We conducted our audits in accordance with the standards of the Public
Company Accounting Oversight Board (United States). Those standards require that we plan and perform the audit to obtain reasonable assurance about whether the financial statements and financial highlights schedule are free of material misstatement.
The Corporation is not required to have, nor were we engaged to perform, an audit of its internal control over financial reporting. Our audits included consideration of internal control over financial reporting as a basis for designing audit
procedures that are appropriate in the circumstances, but not for the purpose of expressing an opinion on the effectiveness of the Corporations internal control over financial reporting. Accordingly, we express no such opinion. An audit
includes examining, on a test basis, evidence supporting the amounts and disclosures in the financial statements. Our procedures included examination or confirmation of securities owned as of December 31, 2016 and 2015. An audit also includes
assessing the accounting principles used and significant estimates made by management, as well as evaluating the overall financial statement presentation. We believe that our audits provide a reasonable basis for our opinion.
In our opinion, the consolidated financial statements and financial highlights schedule referred to above present fairly, in all material
respects, the financial position of the Corporation as of December 31, 2016 and 2015, the results of their operations, their cash flows and the changes in their net assets for each of the three years in the period ended December 31, 2016,
and the financial highlights schedule for each of the five years in the period then ended, in conformity with U.S. generally accepted accounting principles.
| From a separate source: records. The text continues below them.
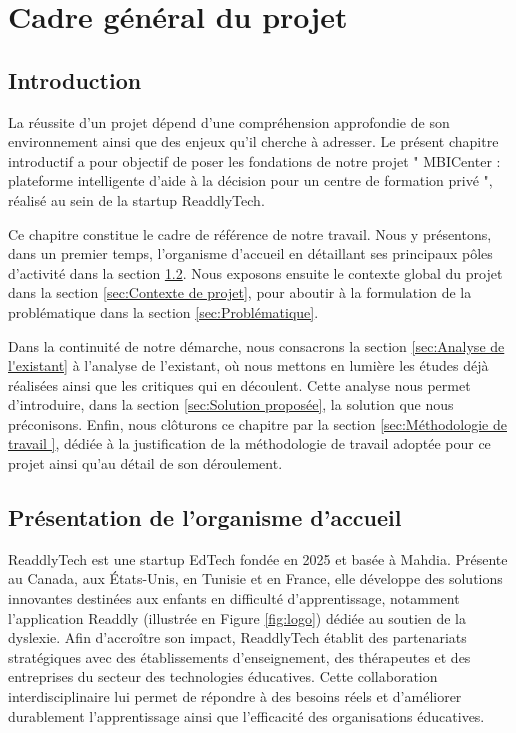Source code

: \chapter{Cadre général du projet} 
 \minitoc
 \newpage
{}
 
\section{Introduction}
La réussite d'un projet dépend d'une compréhension approfondie de son environnement ainsi que des enjeux qu'il cherche à adresser. Le présent chapitre introductif a pour objectif de poser les fondations de notre projet " MBICenter : plateforme intelligente d’aide à la décision pour un centre de formation privé ", réalisé au sein de la startup ReaddlyTech.

Ce chapitre constitue le cadre de référence de notre travail. Nous y présentons, dans un premier temps, l'organisme d'accueil en détaillant ses principaux pôles d'activité dans la section \ref{sec: Présentation de l'organisme d'accueil}. Nous exposons ensuite le contexte global du projet dans la section \ref{sec:Contexte de projet}, pour aboutir à la formulation de la problématique dans la section \ref{sec:Problématique}.

Dans la continuité de notre démarche, nous consacrons la section \ref{sec:Analyse de l'existant} à l'analyse de l'existant, où nous mettons en lumière les études déjà réalisées ainsi que les critiques qui en découlent. Cette analyse nous permet d'introduire, dans la section \ref{sec:Solution proposée}, la solution que nous préconisons. Enfin, nous clôturons ce chapitre par la section \ref{sec:Méthodologie de travail }, dédiée à la justification de la méthodologie de travail adoptée pour ce projet ainsi qu'au détail de son déroulement.
\section{Présentation de l'organisme d'accueil}
\label{sec: Présentation de l'organisme d'accueil}
ReaddlyTech est une startup EdTech fondée en 2025 et basée à Mahdia. Présente au Canada, aux États-Unis, en Tunisie et en France, elle développe des solutions innovantes destinées aux enfants en difficulté d’apprentissage, notamment l’application Readdly (illustrée en Figure \ref{fig:logo}) dédiée au soutien de la dyslexie. Afin d’accroître son impact, ReaddlyTech établit des partenariats stratégiques avec des établissements d’enseignement, des thérapeutes et des entreprises du secteur des technologies éducatives. Cette collaboration interdisciplinaire lui permet de répondre à des besoins réels et d’améliorer durablement l’apprentissage ainsi que l’efficacité des organisations éducatives.

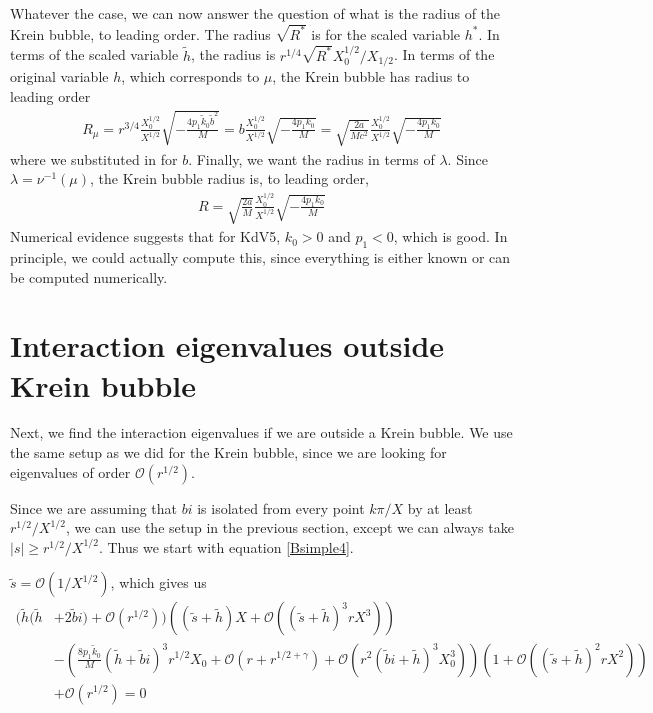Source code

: \documentclass[thesis.tex]{subfiles}
\begin{document}
Whatever the case, we can now answer the question of what is the radius of the Krein bubble, to leading order. The radius $\sqrt{R^*}$ is for the scaled variable $h^*$. In terms of the scaled variable $\tilde{h}$, the radius is $r^{1/4} \sqrt{R^*} X_0^{1/2}/X_{1/2}$. In terms of the original variable $h$, which corresponds to $\mu$, the Krein bubble has radius to leading order
\begin{align*}
R_\mu = r^{3/4}\frac{X_0^{1/2}}{X^{1/2}} \sqrt{-\frac{4 p_1 \tilde{k}_0 \tilde{b}^2 }{M}} = b \frac{X_0^{1/2}}{X^{1/2}} \sqrt{-\frac{4 p_1 k_0 }{M}} 
= \sqrt{ \frac{2a}{M c^2} }  \frac{X_0^{1/2}}{X^{1/2}} \sqrt{-\frac{4 p_1 k_0 }{M}} 
\end{align*}
where we substituted in for $b$. Finally, we want the radius in terms of $\lambda$. Since $\lambda = \nu^{-1}(\mu)$, the Krein bubble radius is, to leading order,
\begin{align*}
R = \sqrt{ \frac{2a}{M} }  \frac{X_0^{1/2}}{X^{1/2}} \sqrt{-\frac{4 p_1 k_0 }{M}} 
\end{align*}
Numerical evidence suggests that for KdV5, $k_0 > 0$ and $p_1 < 0$, which is good. In principle, we could actually compute this, since everything is either known or can be computed numerically.

\section{Interaction eigenvalues outside Krein bubble}

Next, we find the interaction eigenvalues if we are outside a Krein bubble. We use the same setup as we did for the Krein bubble, since we are looking for eigenvalues of order $\mathcal{O}(r^{1/2})$. 

Since we are assuming that $bi$ is isolated from every point $k \pi / X$ by at least $r^{1/2}/X^{1/2}$, we can use the setup in the previous section, except we can always take $|s| \geq r^{1/2}/X^{1/2}$. Thus we start with equation \cref{Bsimple4}. 

 $\tilde{s} = \mathcal{O}(1/X^{1/2})$, which gives us
\begin{equation}\label{Binteig1}
\begin{aligned}
( \tilde{h}( \tilde{h} &+ 2 \tilde{b} i) + \mathcal{O}( r^{1/2} ))\left( (\tilde{s} + \tilde{h})X + \mathcal{O}\left( (\tilde{s} + \tilde{h})^3 r X^3 \right) \right) \\ 
&- \left(\frac{8 p_1 \tilde{k}_0}{M} ( \tilde{h} + \tilde{b}i)^3 r^{1/2} X_0 + \mathcal{O}(r + r^{1/2 + \gamma}) + \mathcal{O}(r^{2} (\tilde{b}i + \tilde{h})^3 X_0^3) \right)\left( 1 + \mathcal{O}\left( (\tilde{s} + \tilde{h})^2 r X^2 \right) \right) \\
&+ \mathcal{O}( r^{1/2} ) = 0
\end{aligned}
\end{equation} 
\end{document}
As discussed in Note 2, the investment securities included in the consolidated financial statements valued at $27,500,481 (84% of net assets) and $36,832,400 (109% of net assets) as of December 31,
2016 and 2015, respectively, include securities valued at $27,500,481 and $36,832,400, respectively, whose fair values have been estimated by management in the absence of readily ascertainable fair value. The fair value estimates are then approved
by the Board of Directors. We have reviewed the procedures used by management in preparing the valuations of investment securities and have inspected the underlying documentation, and in the circumstances we believe the procedures are reasonable and
the documentation appropriate. Those estimated values may differ from the values that would have been used had a ready market for the investments existed.
The supplementary schedule of consolidated changes in investments at cost and realized gain for the year ended December 31, 2016 has been subjected to audit procedures performed in conjunction with
the audit of the Corporations consolidated financial statements. The supplemental information is the responsibility of the Corporations management. Our audit procedures included determining whether the supplemental information reconciles
to the consolidated financial statements or the underlying accounting and other records, as applicable, and performing procedures to test the completeness and accuracy of the information presented in the supplemental information. In our opinion, the
supplemental schedule of consolidated changes in investments at cost and realized gain for the year ended December 31, 2016 is fairly stated, in all material respects, in relation to the financial statements as a whole.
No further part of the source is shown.